Segment Open
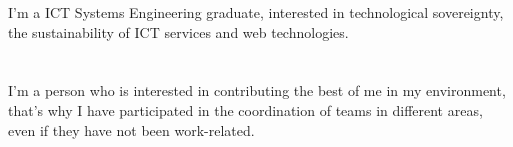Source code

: \documentclass[9pt]{developercv} %
\begin{document}
\vspace{0.5cm}



\begin{minipage}[t]{0.4\textwidth} %
	\vspace{-\baselineskip} %
	I'm a ICT Systems Engineering graduate, interested in technological sovereignty, the sustainability of ICT services and web technologies.\\
	\\
	\\
	I'm a person who is interested in contributing the best of me in my environment, that's why I have participated in the coordination of teams in different areas, even if they have not been work-related.
\end{minipage}
\hfill %
\begin{minipage}[t]{0.5\textwidth} %
	\vspace{-\baselineskip} %
	\begin{barchart}{5.5}
	\end{barchart}
\end{minipage}


\end{document}
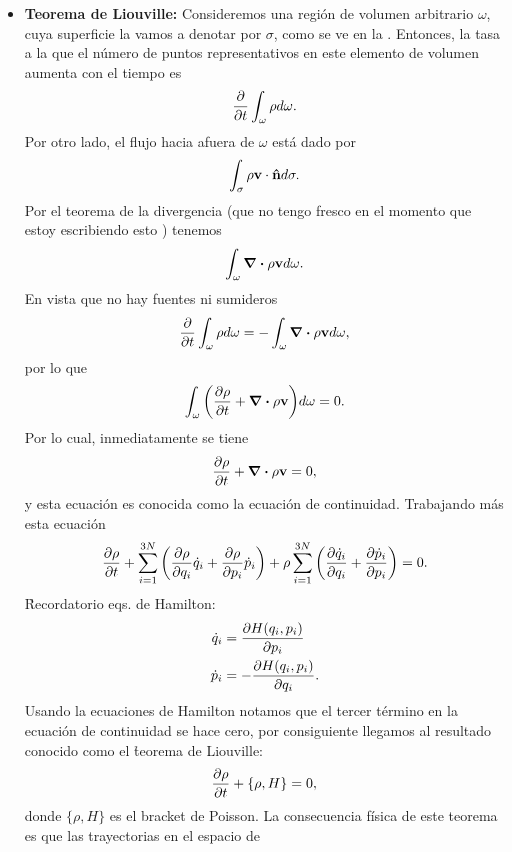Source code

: \begin{itemize}
	\item \textbf{Teorema de Liouville:} Consideremos una región de
	volumen arbitrario $\omega$, cuya superficie la vamos a denotar
	por $\sigma$, como se ve en la . 
	Entonces, la tasa a la que el número de puntos 
	representativos en este elemento de volumen aumenta con 
	el tiempo es
	\begin{align}
	\pdv{t}\int_{\omega} \rho d\omega.
	\end{align}
	Por otro lado, el flujo hacia afuera de $\omega$ está dado por 
	\begin{align}
	\int _{\sigma}\rho \vb{v}\cdot \vb{\hat{n}}d\sigma.
	\end{align}
	Por el teorema de la divergencia (que no tengo fresco en el momento
	que estoy escribiendo esto ) tenemos 
	\begin{align}
	\int _\omega \div{\rho \vb{v}}d\omega.
	\end{align}
	En vista que no hay fuentes ni sumideros
	\begin{align}
	\pdv{t}\int_{\omega} \rho d\omega=-\int _\omega \div{\rho \vb{v}}d\omega,
	\end{align}
	por lo que 
	\begin{align}
	\int _{\omega}\qty(\pdv{\rho}{t}+\div{\rho\vb{v}})d\omega=0.
	\end{align}
	Por lo cual, inmediatamente se tiene 
	\begin{align}
	\pdv{\rho}{t}+\div{\rho\vb{v}}=0,
	\end{align}
	y esta ecuación es conocida como la ecuación de continuidad. 
	Trabajando más esta ecuación 
	\begin{align}
	\pdv{\rho}{t}+\sum_{i=1}^{3N}
	\qty(\pdv{\rho}{q_i}\dot{q}_i+\pdv{\rho}{p_i}\dot{p}_i)+
	\rho \sum_{i=1}^{3N}
	\qty(\pdv{\dot{q}_i}{q_i} + \pdv{\dot{p}_i}{p_i})=0.
	\end{align}
	\h{Recordatorio eqs. de Hamilton:} 
	\begin{align}
	\dot{q}_i&=\pdv{H(q_i,p_i)}{p_i}\\
	\dot{p}_i&=-\pdv{H(q_i,p_i)}{q_i}.
	\end{align}
	Usando la ecuaciones de Hamilton notamos que 
	el tercer término en la ecuación de continuidad se hace cero,
	por consiguiente llegamos al resultado 
	conocido como el \h{teorema de Liouville}:
	\begin{align}
	\pdv{\rho}{t}+\{\rho,H\}=0,
	\end{align}
	donde $\{\rho,H\}$ es el bracket de Poisson. La consecuencia 
	física de este teorema es que las trayectorias en el espacio de 

\end{itemize}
Segment Closed
▶ [Prompt]:
Across the records above, return every line that contains the word "omega".

▶ [Exercise result]:
	volumen arbitrario $\omega$, cuya superficie la vamos a denotar
	\pdv{t}\int_{\omega} \rho d\omega.
	Por otro lado, el flujo hacia afuera de $\omega$ está dado por 
	\int _\omega \div{\rho \vb{v}}d\omega.
	\pdv{t}\int_{\omega} \rho d\omega=-\int _\omega \div{\rho \vb{v}}d\omega,
	\int _{\omega}\qty(\pdv{\rho}{t}+\div{\rho\vb{v}})d\omega=0.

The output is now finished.